At last tea had been over and the creature rustled up from the chair and turned towards the door. She followed it to see it out. As it stood on the step down to the yard, it turned, and words emerged whispering from the rustling. “Your son extended such courtesy as he could to us. We shall extend it in return. While he is near our strand, he need never fear.” It turned and resumed its slow, gliding gait toward the path down the cliff.
The shock of hearing it speak was quickly overcome by the import of the words. “Thank you,” she called after it, but it gave no indication of hearing.
Since that day her son had brought other things home to tea. Nor had all of them been terrors. The fur seal, though its length took up most of the kitchen when it rested its head on the table, had been entertaining, barking at them all and snuffling up tea and tea cake with great appreciation. It had reared up and given her a very wet nuzzle on the cheek as it had left, humping its way back down to the water. Even the ooze currently running over the edge of one of the chairs and waving its teacup was actually rather entertaining. Others, though, gave her nightmares, though the children never seemed concerned about them.
The creature her son called Annabell Lee had returned once, but not for tea. It had been a calm day, with a modest west wind blowing in from the sea. She had been playing with her daughter on the floor and hadn’t noticed the storm approaching until a gust of wind shook the house. A second followed. She looked up to see massed clouds looming in, lightning lancing out below.

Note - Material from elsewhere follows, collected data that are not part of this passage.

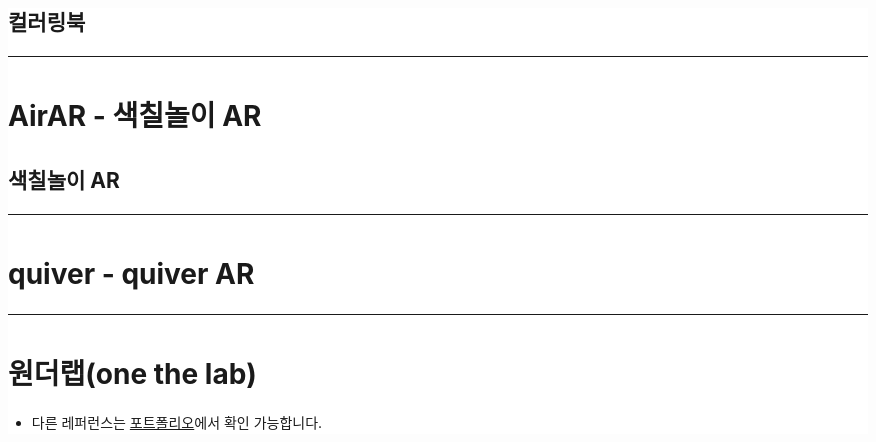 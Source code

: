 ## 컬러링북
<iframe width="560" height="315" src="https://www.youtube.com/embed/cORK5ttpW_Q?si=EEcAgMEg0CXEmS4F" title="YouTube video player" frameborder="0" allow="accelerometer; autoplay; clipboard-write; encrypted-media; gyroscope; picture-in-picture; web-share" referrerpolicy="strict-origin-when-cross-origin" allowfullscreen></iframe>

---

# AirAR - 색칠놀이 AR

## 색칠놀이 AR
<iframe width="560" height="315" src="https://www.youtube.com/embed/8mKNAOaM9zs?si=LLSwrXCRgzNcZ5he" title="YouTube video player" frameborder="0" allow="accelerometer; autoplay; clipboard-write; encrypted-media; gyroscope; picture-in-picture; web-share" referrerpolicy="strict-origin-when-cross-origin" allowfullscreen></iframe>

---

# quiver - quiver AR
<iframe width="560" height="315" src="https://www.youtube.com/embed/wZ-F--3FHgI?si=oHkHrZld4LzI8p6-" title="YouTube video player" frameborder="0" allow="accelerometer; autoplay; clipboard-write; encrypted-media; gyroscope; picture-in-picture; web-share" referrerpolicy="strict-origin-when-cross-origin" allowfullscreen></iframe>

---

# 원더랩(one the lab)
* 다른 레퍼런스는 [포트폴리오](https://onethelab.com/portfolio/)에서 확인 가능합니다.
  
<iframe width="560" height="315" src="https://www.youtube.com/embed/Nf7V2376tZI?si=-Fv2LwyiWHcOnpJr" title="YouTube video player" frameborder="0" allow="accelerometer; autoplay; clipboard-write; encrypted-media; gyroscope; picture-in-picture; web-share" referrerpolicy="strict-origin-when-cross-origin" allowfullscreen></iframe>

<iframe width="560" height="315" src="https://www.youtube.com/embed/Y3xj7hRICQw?si=2Fj9N0OjcOuSpqKW" title="YouTube video player" frameborder="0" allow="accelerometer; autoplay; clipboard-write; encrypted-media; gyroscope; picture-in-picture; web-share" referrerpolicy="strict-origin-when-cross-origin" allowfullscreen></iframe>

<iframe width="560" height="315" src="https://www.youtube.com/embed/6V3EaQfpBNw?si=G-PWMalbpLXML5ik" title="YouTube video player" frameborder="0" allow="accelerometer; autoplay; clipboard-write; encrypted-media; gyroscope; picture-in-picture; web-share" referrerpolicy="strict-origin-when-cross-origin" allowfullscreen></iframe>

<iframe width="560" height="315" src="https://www.youtube.com/embed/uZMxT6FqOSA?si=x70uPqEC-KDCXdvc" title="YouTube video player" frameborder="0" allow="accelerometer; autoplay; clipboard-write; encrypted-media; gyroscope; picture-in-picture; web-share" referrerpolicy="strict-origin-when-cross-origin" allowfullscreen></iframe>
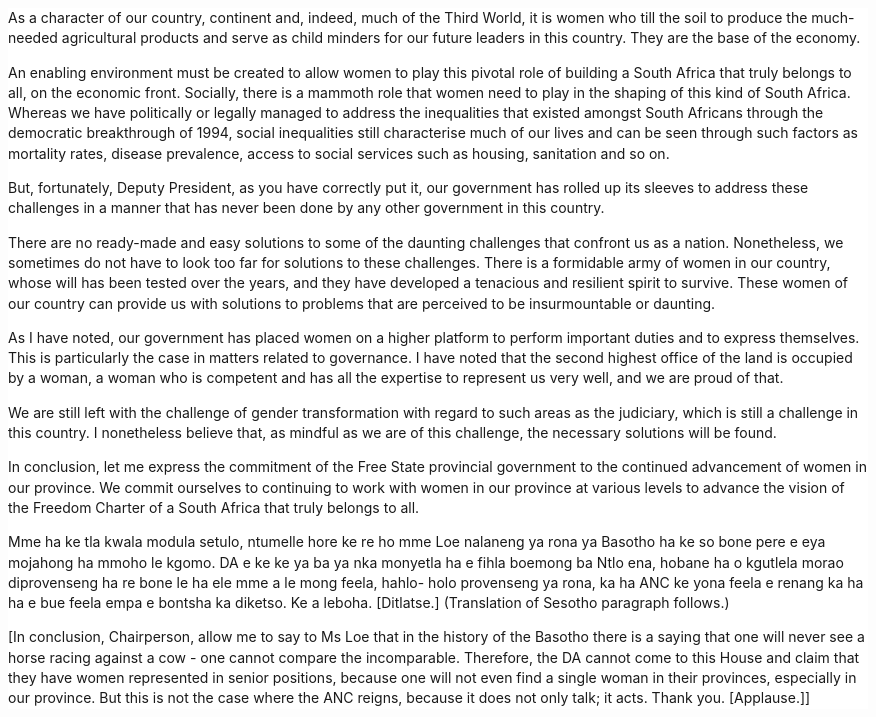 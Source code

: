 As a character of our country, continent and,  indeed,  much  of  the  Third
World,  it  is  women  who  till  the  soil  to  produce   the   much-needed
agricultural products and serve as child minders for our future  leaders  in
this country. They are the base of the economy.

An enabling environment must be created to allow women to play this pivotal
role of building a South Africa that truly belongs to all, on the economic
front. Socially, there is a mammoth role that women need to play in the
shaping of this kind of South Africa. Whereas we have politically or
legally managed to address the inequalities that existed amongst South
Africans through the democratic breakthrough of 1994, social inequalities
still characterise much of our lives and can be seen through such factors
as mortality rates, disease prevalence, access to social services such as
housing, sanitation and so on.

But, fortunately, Deputy President, as you have correctly put it, our
government has rolled up its sleeves to address these challenges in a
manner that has never been done by any other government in this country.

There are no ready-made and easy solutions to some of the daunting
challenges that confront us as a nation. Nonetheless, we sometimes do not
have to look too far for solutions to these challenges. There is a
formidable army of women in our country, whose will has been tested over
the years, and they have developed a tenacious and resilient spirit to
survive. These women of our country can provide us with solutions to
problems that are perceived to be insurmountable or daunting.

As I have noted, our government has placed women on a higher platform to
perform important duties and to express themselves. This is particularly
the case in matters related to governance. I have noted that the second
highest office of the land is occupied by a woman, a woman who is competent
and has all the expertise to represent us very well, and we are proud of
that.

We are still left with the challenge of gender transformation with regard
to such areas as the judiciary, which is still a challenge in this country.
I nonetheless believe that, as mindful as we are of this challenge, the
necessary solutions will be found.

In conclusion, let me express the commitment of the Free State provincial
government to the continued advancement of women in our province. We commit
ourselves to continuing to work with women in our province at various
levels to advance the vision of the Freedom Charter of a South Africa that
truly belongs to all.

Mme ha ke tla kwala modula setulo, ntumelle hore ke re ho mme Loe nalaneng
ya rona ya Basotho ha ke so bone pere e eya mojahong ha mmoho le kgomo. DA
e ke ke ya ba ya nka monyetla ha e fihla boemong ba Ntlo ena, hobane ha o
kgutlela morao diprovenseng ha re bone le ha ele mme a le mong feela, hahlo-
holo provenseng ya rona, ka ha ANC ke yona feela e renang ka ha ha e bue
feela empa e bontsha ka diketso. Ke a leboha. [Ditlatse.] (Translation of
Sesotho paragraph follows.)

[In conclusion, Chairperson, allow me to say to Ms Loe that in  the  history
of the Basotho there is a saying that one will  never  see  a  horse  racing
against a cow - one cannot  compare  the  incomparable.  Therefore,  the  DA
cannot come to this House and claim that  they  have  women  represented  in
senior positions, because one will not even find a  single  woman  in  their
provinces, especially in our province. But this is not the  case  where  the
ANC reigns, because it does not only talk; it acts. Thank you. [Applause.]]
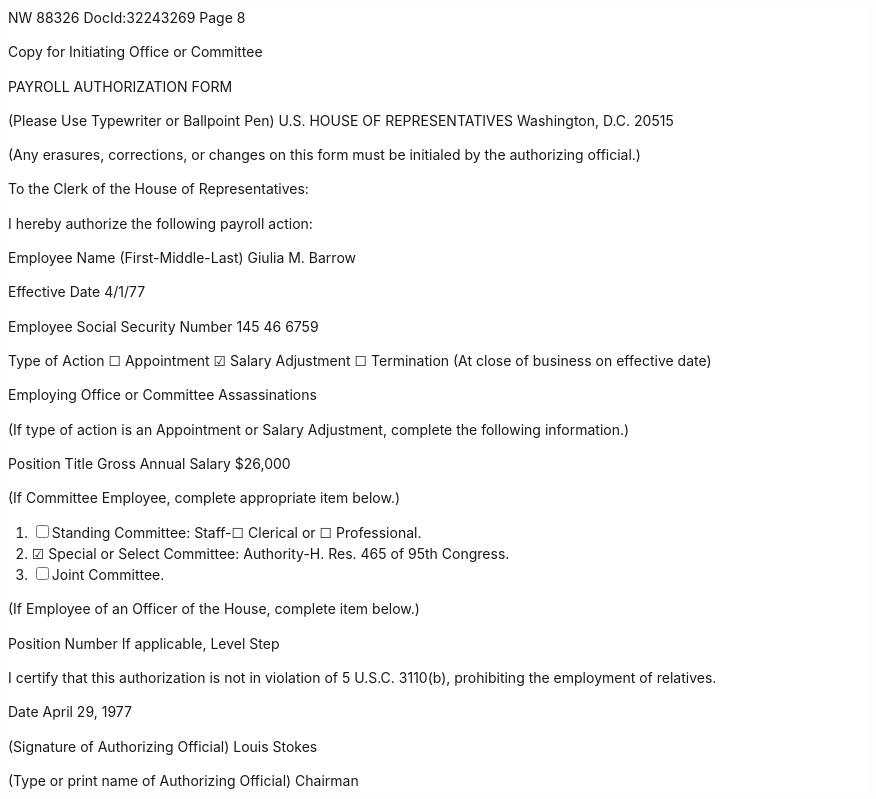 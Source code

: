 NW 88326
DocId:32243269 Page 8

Copy for Initiating Office or Committee

PAYROLL AUTHORIZATION FORM

(Please Use Typewriter or Ballpoint Pen)
U.S. HOUSE OF REPRESENTATIVES
Washington, D.C. 20515

(Any erasures, corrections, or changes on this form must be initialed by the authorizing official.)

To the Clerk of the House of Representatives:

I hereby authorize the following payroll action:

Employee Name (First-Middle-Last)
Giulia M. Barrow

Effective Date
4/1/77

Employee Social Security Number
145 46 6759

Type of Action
☐ Appointment
☑ Salary Adjustment
☐ Termination (At close of business on effective date)

Employing Office or Committee
Assassinations

(If type of action is an Appointment or Salary Adjustment, complete the following information.)

Position Title
Gross Annual Salary
$26,000

(If Committee Employee, complete appropriate item below.)

1. ☐ Standing Committee: Staff-☐ Clerical or ☐ Professional.
2. ☑ Special or Select Committee: Authority-H. Res. 465 of 95th Congress.
3. ☐ Joint Committee.

(If Employee of an Officer of the House, complete item below.)

Position Number
If applicable, Level Step

I certify that this authorization is not in violation of 5 U.S.C. 3110(b), prohibiting the employment of relatives.

Date
April 29, 1977

(Signature of Authorizing Official)
Louis Stokes

(Type or print name of Authorizing Official)
Chairman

She left her daughter waving a rattle to turn on the weather radio, in time to hear “seas of up to thirty feet.” The house was in no danger well back and high up on the bluffs, but her son had gone to the strand. She grabbed for her rain coat, her boots, and hesitated over her daughter’s carrier before snatching it and strapping it on.
She pelted out the door, and came to a sudden stop. There was her son, being born along on the back of a green and grey form. In a flash of lightning she recognized the seaweed on stone, and as it came closer she could hear the hiss she remembered. “Mom!” her son called, and clambered down from the mass. He stopped to turn and she heard him politely thank it before turning and running to her.

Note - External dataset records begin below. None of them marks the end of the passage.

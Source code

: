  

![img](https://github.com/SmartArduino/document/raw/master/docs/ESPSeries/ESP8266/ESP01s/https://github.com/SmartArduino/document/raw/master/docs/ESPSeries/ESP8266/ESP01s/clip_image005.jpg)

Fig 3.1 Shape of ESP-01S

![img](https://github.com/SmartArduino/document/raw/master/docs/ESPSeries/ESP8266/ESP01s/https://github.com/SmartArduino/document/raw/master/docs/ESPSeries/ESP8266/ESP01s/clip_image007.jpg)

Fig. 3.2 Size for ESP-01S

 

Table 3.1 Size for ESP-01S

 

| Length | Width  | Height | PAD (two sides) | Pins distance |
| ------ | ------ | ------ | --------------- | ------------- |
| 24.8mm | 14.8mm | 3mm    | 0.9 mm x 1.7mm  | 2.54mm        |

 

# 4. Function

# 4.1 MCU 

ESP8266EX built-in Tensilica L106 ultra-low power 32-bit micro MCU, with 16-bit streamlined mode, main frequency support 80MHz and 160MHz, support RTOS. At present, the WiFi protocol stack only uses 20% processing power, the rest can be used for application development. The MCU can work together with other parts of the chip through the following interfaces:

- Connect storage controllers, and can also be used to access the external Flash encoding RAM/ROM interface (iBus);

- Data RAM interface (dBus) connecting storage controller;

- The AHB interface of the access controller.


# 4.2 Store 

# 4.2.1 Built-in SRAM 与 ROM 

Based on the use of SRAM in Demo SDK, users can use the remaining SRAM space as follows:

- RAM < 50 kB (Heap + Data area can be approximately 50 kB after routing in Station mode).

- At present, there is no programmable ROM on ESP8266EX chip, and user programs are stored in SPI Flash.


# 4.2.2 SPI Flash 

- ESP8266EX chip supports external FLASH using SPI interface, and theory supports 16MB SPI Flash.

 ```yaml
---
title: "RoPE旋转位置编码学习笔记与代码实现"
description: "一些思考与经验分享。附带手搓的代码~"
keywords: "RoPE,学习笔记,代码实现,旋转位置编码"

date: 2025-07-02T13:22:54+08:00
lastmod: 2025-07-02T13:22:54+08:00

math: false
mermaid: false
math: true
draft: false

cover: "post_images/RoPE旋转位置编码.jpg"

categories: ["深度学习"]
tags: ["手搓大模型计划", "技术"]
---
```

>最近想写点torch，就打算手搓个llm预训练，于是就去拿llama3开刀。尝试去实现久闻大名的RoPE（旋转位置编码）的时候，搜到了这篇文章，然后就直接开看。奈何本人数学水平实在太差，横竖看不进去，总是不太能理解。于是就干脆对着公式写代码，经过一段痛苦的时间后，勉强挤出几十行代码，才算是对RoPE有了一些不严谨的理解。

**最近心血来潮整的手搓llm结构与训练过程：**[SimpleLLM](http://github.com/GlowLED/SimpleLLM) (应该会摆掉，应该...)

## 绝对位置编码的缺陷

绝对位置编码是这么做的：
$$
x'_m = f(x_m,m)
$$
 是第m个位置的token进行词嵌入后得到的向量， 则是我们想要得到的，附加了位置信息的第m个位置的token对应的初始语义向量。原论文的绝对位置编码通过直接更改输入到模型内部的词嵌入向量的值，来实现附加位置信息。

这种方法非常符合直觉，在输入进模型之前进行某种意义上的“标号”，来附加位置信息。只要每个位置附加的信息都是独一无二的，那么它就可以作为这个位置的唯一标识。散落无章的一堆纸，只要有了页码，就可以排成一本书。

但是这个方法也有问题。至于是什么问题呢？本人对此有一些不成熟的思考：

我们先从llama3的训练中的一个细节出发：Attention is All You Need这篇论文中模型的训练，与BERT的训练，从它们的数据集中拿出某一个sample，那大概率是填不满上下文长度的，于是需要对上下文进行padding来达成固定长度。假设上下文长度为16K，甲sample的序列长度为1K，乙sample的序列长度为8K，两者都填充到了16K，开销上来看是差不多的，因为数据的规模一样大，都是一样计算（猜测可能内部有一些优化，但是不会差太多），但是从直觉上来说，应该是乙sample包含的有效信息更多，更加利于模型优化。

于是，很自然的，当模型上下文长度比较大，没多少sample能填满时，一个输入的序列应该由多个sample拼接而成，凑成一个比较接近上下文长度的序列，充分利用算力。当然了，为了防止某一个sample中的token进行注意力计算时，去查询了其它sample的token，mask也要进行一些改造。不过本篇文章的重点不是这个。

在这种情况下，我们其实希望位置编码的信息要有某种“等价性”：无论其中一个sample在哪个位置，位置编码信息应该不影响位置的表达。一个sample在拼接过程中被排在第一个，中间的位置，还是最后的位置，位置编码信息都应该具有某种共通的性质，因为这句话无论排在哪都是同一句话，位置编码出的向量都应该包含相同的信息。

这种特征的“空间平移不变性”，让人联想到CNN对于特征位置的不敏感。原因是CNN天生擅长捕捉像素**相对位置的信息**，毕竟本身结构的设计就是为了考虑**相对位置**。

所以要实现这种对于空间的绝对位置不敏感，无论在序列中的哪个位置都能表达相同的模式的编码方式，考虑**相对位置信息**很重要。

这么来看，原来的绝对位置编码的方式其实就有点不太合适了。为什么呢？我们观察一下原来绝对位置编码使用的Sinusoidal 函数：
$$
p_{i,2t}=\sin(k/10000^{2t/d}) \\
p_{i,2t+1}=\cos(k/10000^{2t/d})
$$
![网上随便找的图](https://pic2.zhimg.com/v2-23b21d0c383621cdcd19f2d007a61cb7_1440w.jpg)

He was soaked to the skin. “Go get inside and get those wet clothes off,” she told him. He nodded and scampered into the house. She turned back to the mass. “Thank you,” she said. “I didn’t listen to the weather this morning—” she started to excuse herself, but a clap of thunder cut her off.
“He will always be safe by our strand,” she thought she heard in the hissing sound as the mass started to retreat back down the path. She stared after it. How long she might have stared she didn’t know, but her daughter, craning for a look herself, finally said, “Wet, mama!”

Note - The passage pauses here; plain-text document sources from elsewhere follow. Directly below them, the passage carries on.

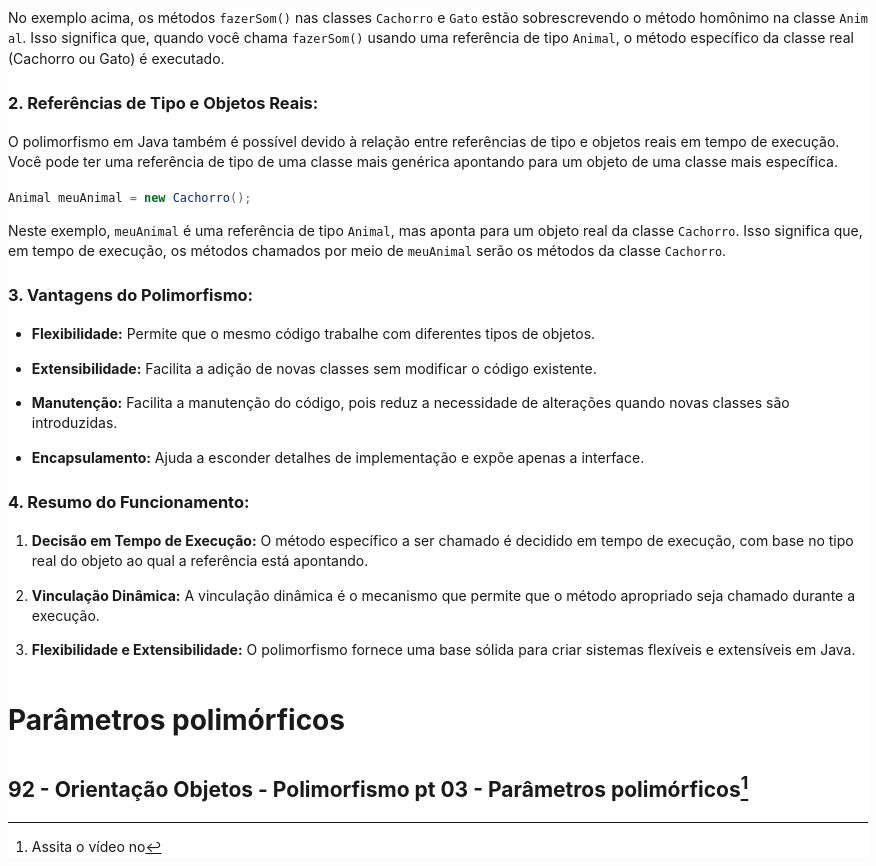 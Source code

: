 No exemplo acima, os métodos `fazerSom()` nas classes `Cachorro` e `Gato` estão sobrescrevendo o método homônimo na
classe `Animal`. Isso significa que, quando você chama `fazerSom()` usando uma referência de tipo `Animal`, o método
específico da classe real (Cachorro ou Gato) é executado.

### 2. **Referências de Tipo e Objetos Reais:**

O polimorfismo em Java também é possível devido à relação entre referências de tipo e objetos reais em tempo de
execução. Você pode ter uma referência de tipo de uma classe mais genérica apontando para um objeto de uma classe mais
específica.

```java
Animal meuAnimal = new Cachorro();
```

Neste exemplo, `meuAnimal` é uma referência de tipo `Animal`, mas aponta para um objeto real da classe `Cachorro`. Isso
significa que, em tempo de execução, os métodos chamados por meio de `meuAnimal` serão os métodos da classe `Cachorro`.

### 3. **Vantagens do Polimorfismo:**

- **Flexibilidade:** Permite que o mesmo código trabalhe com diferentes tipos de objetos.

- **Extensibilidade:** Facilita a adição de novas classes sem modificar o código existente.

- **Manutenção:** Facilita a manutenção do código, pois reduz a necessidade de alterações quando novas classes são
  introduzidas.

- **Encapsulamento:** Ajuda a esconder detalhes de implementação e expõe apenas a interface.

### 4. **Resumo do Funcionamento:**

1. **Decisão em Tempo de Execução:** O método específico a ser chamado é decidido em tempo de execução, com base no tipo
   real do objeto ao qual a referência está apontando.

2. **Vinculação Dinâmica:** A vinculação dinâmica é o mecanismo que permite que o método apropriado seja chamado durante
   a execução.

3. **Flexibilidade e Extensibilidade:** O polimorfismo fornece uma base sólida para criar sistemas flexíveis e
   extensíveis em Java.

# **Parâmetros polimórficos**

## 92 - Orientação Objetos - Polimorfismo pt 03 - Parâmetros polimórficos[^04]


[^01]: Acesse o site em inglês - Baeldung -> [Polimorfismo em Java](https://www.baeldung.com/java-polymorphism)
[^02]: Assita o vídeo no Youtube -> [90 - Orientação Objetos - Polimorfismo pt 01 - Introdução](https://abre.ai/hF6D)
[^03]: Assita o vídeo no Youtube -> [91 - Orientação Objetos - Polimorfismo pt 02 - Funcionamento](https://abre.ai/hPqr)
[^04]: Assita o vídeo no
[^05]: Assita o vídeo no
[^06]: Assita o vídeo no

“Yes, wet, darling.” And she had gone inside to dry them all off and feed them hot cocoa and scones while the rain lashed and huge waves pounded the beach below.
After that an anxiety in her had eased. The creatures were often disturbing, occasionally provoked nightmares, but being a gracious hostess to what she decided to think of as eccentric neighbors was a small price to pay for peace of mind, she reflected as the ooze now at her kitchen table finished the cake. It tried absorbing the tea cup, decided it wasn’t edible and placed it back on the table. Then her son hopped down as it gurgled to the floor and went to see it out.
So went their fall. And, when her son called, “Mama, look who came to tea!” in a blustery November gloaming, she smiled slightly and turned to see what curiosity had crept up from the strand today.